Todo esto nació un poco de sentir esas presiones. Presiones que me ponía a mí mismo y también las del entorno, la idea de ser exitoso, de llegar a algún lugar en la vida. Y, de repente, me encontraba con trabas o situaciones que no me dejaban alcanzar eso. Fue de ahí de donde surgió toda esa temática: de sentirme así y de pensar, durante mucho tiempo, que la música, que es lo que yo quería hacer, no era viable. La veía como algo utópico, sin sentido, a lo que le venía poniendo energía hace años.
Entonces, esa conversación conmigo mismo se fue transformando. Hablando de todo esto, empecé a construir otra cosa. Y creo que no sólo me pasa a mí, sino que le pasa a mucha gente, no solo con la música, sino con un montón de cosas en la vida. Ese proceso me permitió arrancar un recorrido más lindo en mi carrera, y lo más importante, en la resonancia con la gente que se acercó a mi música. Y, bueno, hubo algo bastante paradójico en todo ese camino.
¿Sentís que el arte sigue siendo un espacio para expresarse libremente? ¿Hay limitaciones por presiones sociales o comerciales?
No, yo creo que presionado no está nadie. Si alguien dice algo, lo dice porque quiere decirlo. Y si lo dice sabiendo que eso lo puede llevar a algo bueno, está en plena conciencia de hacerlo. No creo que haya alguien que te limite o te imponga trabas reales para expresarte.
Ahora, si alguien te quiere limitar y vos de verdad querés decir algo, entonces hay que corregir esa situación. Creo que cada uno puede decir lo que quiere, pero también está en cómo lo dice. La forma es importante. Lo que uno expresa no tiene que ser solo una descarga personal, también tiene que ser comunicativo, generar resonancia, llegarle a alguien.
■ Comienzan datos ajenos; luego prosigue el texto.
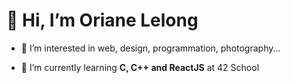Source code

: # 👋 Hi, I’m Oriane Lelong

- 👀 I’m interested in web, design, programmation, photography...

- 🌱 I’m currently learning **C, C++ and ReactJS** at 42 School

<!---
olelong/olelong is a ✨ special ✨ repository because its `README.md` (this file) appears on your GitHub profile.
You can click the Preview link to take a look at your changes.
--->

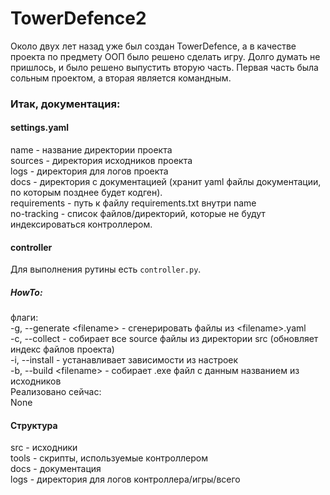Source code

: <h1>TowerDefence2</h1>
<p>
Около двух лет назад уже был создан TowerDefence, а в качестве проекта по предмету ООП было решено сделать игру.
Долго думать не пришлось, и было решено выпустить вторую часть.
Первая часть была сольным проектом, а вторая является командным.
</p>
<h3>
Итак, документация:
</h3>
<div>

<div>
    <h4>settings.yaml</h4>
<p>
    name - название директории проекта<br>
    sources - директория исходников проекта<br>
    logs - директория для логов проекта<br>
    docs - директория с документацией (хранит yaml файлы документации, по которым позднее будет кодген).<br>
    requirements - путь к файлу requirements.txt внутри name<br>
    no-tracking - список файлов/директорий, которые не будут индексироваться контроллером.<br>
</p>

</div>

<div>
    <h4>controller</h4>
<p>
    Для выполнения рутины есть <code>controller.py</code>.
</p>
<h5>HowTo:</h5>

<p>
флаги:<br>
-g, --generate &lt;filename&gt; - сгенерировать файлы из &lt;filename&gt;.yaml<br>
-c, --collect - собирает все source файлы из директории src (обновляет индекс файлов проекта)<br>
-i, --install - устанавливает зависимости из настроек<br>
-b, --build &lt;filename&gt; - собирает .exe файл с данным названием из исходников<br>
Реализовано сейчас:<br>
None
</p>

</div>

<div>
<h4>Структура</h4>
<p>
src - исходники<br>
tools - скрипты, используемые контроллером<br>
docs - документация<br>
logs - директория для логов контроллера/игры/всего<br>
</p>
</div>
</div>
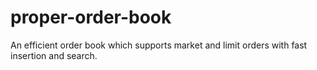 # proper-order-book
An efficient order book which supports market and limit orders with fast insertion and search.
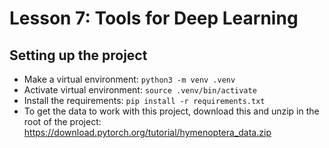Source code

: # Lesson 7: Tools for Deep Learning

## Setting up the project

- Make a virtual environment: `python3 -m venv .venv`
- Activate virtual environment: `source .venv/bin/activate`
- Install the requirements: `pip install -r requirements.txt`
- To get the data to work with this project, download this and unzip in the root of the project: https://download.pytorch.org/tutorial/hymenoptera_data.zip
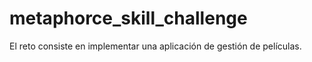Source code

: # metaphorce_skill_challenge
El reto consiste en implementar una aplicación de gestión de películas.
Para mí, un artista no debería ser una figurita lejana, una postal fuera de la realidad. Debería estar cerca de cómo hablamos, de cómo sentimos, de lo que vivimos. Eso es lo que hace que el arte siga teniendo sentido: esa conexión.
¿Qué sigue ahora para Martín después de Baradero?
Estoy contento porque hace poco salió un tema con Juana Rozas, que para mí es el mejor que hicimos juntos. Está en su disco Tanya, y me encanta. Además, tiene un video mediometraje con una narrativa increíble, llena de piezas que se complementan perfectamente. También lanzamos recientemente una sesión con tres reversiones de temas del álbum, grabadas en un estudio con instrumentos en vivo. Y lo próximo… este año tengo dos proyectos grandes que me tienen muy entusiasmado y que van a salir pronto. Así que pronto van a poder ver qué se viene.